[MISC] Generalize rules that labels must be used consistently #1328

Remi-Gau · 2022-10-17T14:43:59Z

relates to Clarification of task entity in the appendix #1314

src/schema/objects/common_principles.yaml

Remi-Gau · 2022-10-17T14:50:51Z

Something I am not sure about:

no idea how to validate for this
this rule may be too restrictive

For example if we have 2 anat files

sub-01_acq-highRes_T1w.nii
sub-01_acq-highRes_T2w.nii

It may be the case that highRes refers to different things for those different types of suffixes.

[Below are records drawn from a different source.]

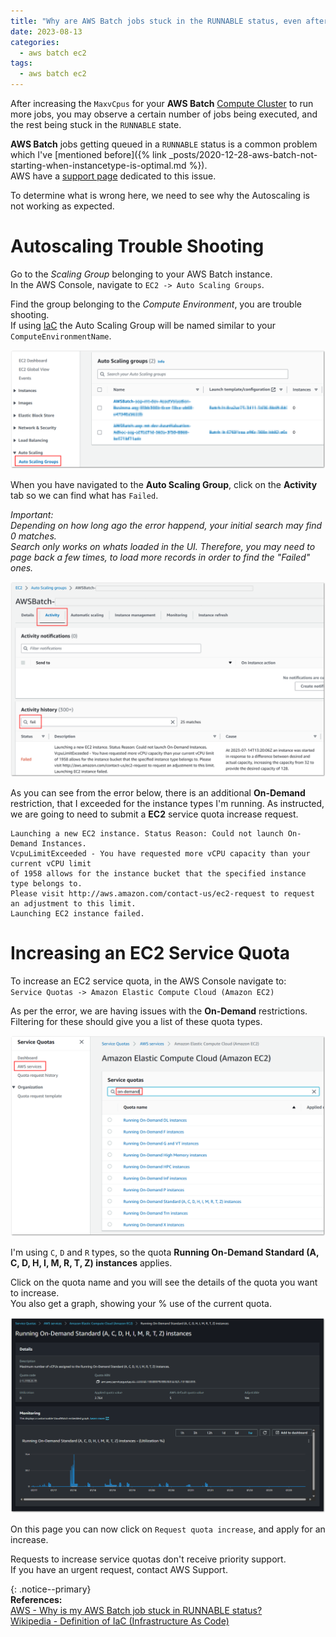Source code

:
 ```yaml
---
title: "Why are AWS Batch jobs stuck in the RUNNABLE status, even after an increase in MaxvCpus?"
date: 2023-08-13
categories:
  - aws batch ec2
tags:
  - aws batch ec2
---
```


After increasing the `MaxvCpus` for your **AWS Batch** [Compute Cluster](https://docs.aws.amazon.com/AWSCloudFormation/latest/UserGuide/aws-properties-batch-computeenvironment-computeresources.html#cfn-batch-computeenvironment-computeresources-desiredvcpus) to run more jobs, you may observe a certain number of jobs being executed, and the rest being stuck in the `RUNNABLE` state.

**AWS Batch** jobs getting queued in a `RUNNABLE` status is a common problem which I've [mentioned before]({% link _posts/2020-12-28-aws-batch-not-starting-when-instancetype-is-optimal.md %}).  
AWS have a [support page](https://repost.aws/knowledge-center/batch-job-stuck-runnable-status) dedicated to this issue.  

To determine what is wrong here, we need to see why the Autoscaling is not working as expected.

# Autoscaling Trouble Shooting
Go to the _Scaling Group_ belonging to your AWS Batch instance.  
In the AWS Console, navigate to `EC2 -> Auto Scaling Groups`.

Find the group belonging to the _Compute Environment_, you are trouble shooting.  
If using [IaC](https://en.wikipedia.org/wiki/Infrastructure_as_code) the Auto Scaling Group will be named similar to your `ComputeEnvironmentName`.

![Auto Scaling Groups List](/assets/images/posts/aws-batch-on-demand/ec2-auto-scaling-groups.png) 

When you have navigated to the **Auto Scaling Group**, click on the **Activity** tab so we can find what has `Failed`.  

_Important:  
Depending on how long ago the error happend, your initial search may find 0 matches.  
Search only works on whats loaded in the UI. Therefore, you may need to page back a few times, to load more records in order to find the "Failed" ones._

![Auto Scaling Group Error](/assets/images/posts/aws-batch-on-demand/auto-scaling-group-error-message.png) 

As you can see from the error below, there is an additional **On-Demand** restriction, that I exceeded for the instance types I'm running. As instructed, we are going to need to submit a **EC2** service quota increase request.

```shell
Launching a new EC2 instance. Status Reason: Could not launch On-Demand Instances.
VcpuLimitExceeded - You have requested more vCPU capacity than your current vCPU limit
of 1958 allows for the instance bucket that the specified instance type belongs to.
Please visit http://aws.amazon.com/contact-us/ec2-request to request an adjustment to this limit.
Launching EC2 instance failed.
```

# Increasing an EC2 Service Quota
To increase an EC2 service quota, in the AWS Console navigate to:  
`Service Quotas -> Amazon Elastic Compute Cloud (Amazon EC2)`

As per the error, we are having issues with the **On-Demand** restrictions.  
Filtering for these should give you a list of these quota types.

![On Demand Restrictions](/assets/images/posts/aws-batch-on-demand/on-demand-service-quotas.png)

I'm using `C`, `D` and `R` types, so the quota **Running On-Demand Standard (A, C, D, H, I, M, R, T, Z) instances** applies.  

Click on the quota name and you will see the details of the quota you want to increase.  
You also get a graph, showing your % use of the current quota.

![Quota View](/assets/images/posts/aws-batch-on-demand/service-quota-ec2-on-demand.png) 

On this page you can now click on `Request quota increase`, and apply for an increase.

Requests to increase service quotas don't receive priority support.  
If you have an urgent request, contact AWS Support.

{: .notice--primary}  
<strong>References:</strong>  
[AWS - Why is my AWS Batch job stuck in RUNNABLE status?](https://repost.aws/knowledge-center/batch-job-stuck-runnable-status)  
[Wikipedia - Definition of IaC (Infrastructure As Code)](https://en.wikipedia.org/wiki/Infrastructure_as_code)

src/schema/objects/common_principles.yaml

Co-authored-by: Taylor Salo <[email protected]>

codecov · 2022-10-18T18:30:32Z

Codecov Report

All modified and coverable lines are covered by tests ✅

Project coverage is 87.79%. Comparing base (1cb92eb) to head (fe5397b).

❗ Current head fe5397b differs from pull request most recent head b165609. Consider uploading reports for the commit b165609 to get more accurate results

Additional details and impacted files

@@           Coverage Diff           @@
##           master    #1328   +/-   ##
=======================================
  Coverage   87.79%   87.79%           
=======================================
  Files          16       16           
  Lines        1360     1360           
=======================================
  Hits         1194     1194           
  Misses        166      166

☔ View full report in Codecov by Sentry.
📢 Have feedback on the report? Share it here.

sappelhoff

I think we would make our lives easier to require that labels are unique throughout the dataset, not only in individual modalities 🤔 it seems like a huge source of confusion for little benefit otherwise

Remi-Gau · 2023-12-22T10:38:29Z

Probably a PR to revisit early 2024

sappelhoff

I stand by my point in #1328 (review) (require labels to be consistent throughout the dataset, rather than only modalities) ... BUT I think the present changes are more in the spirit of the current spec, and thus I deem this PR mergeable as a nice "refactoring".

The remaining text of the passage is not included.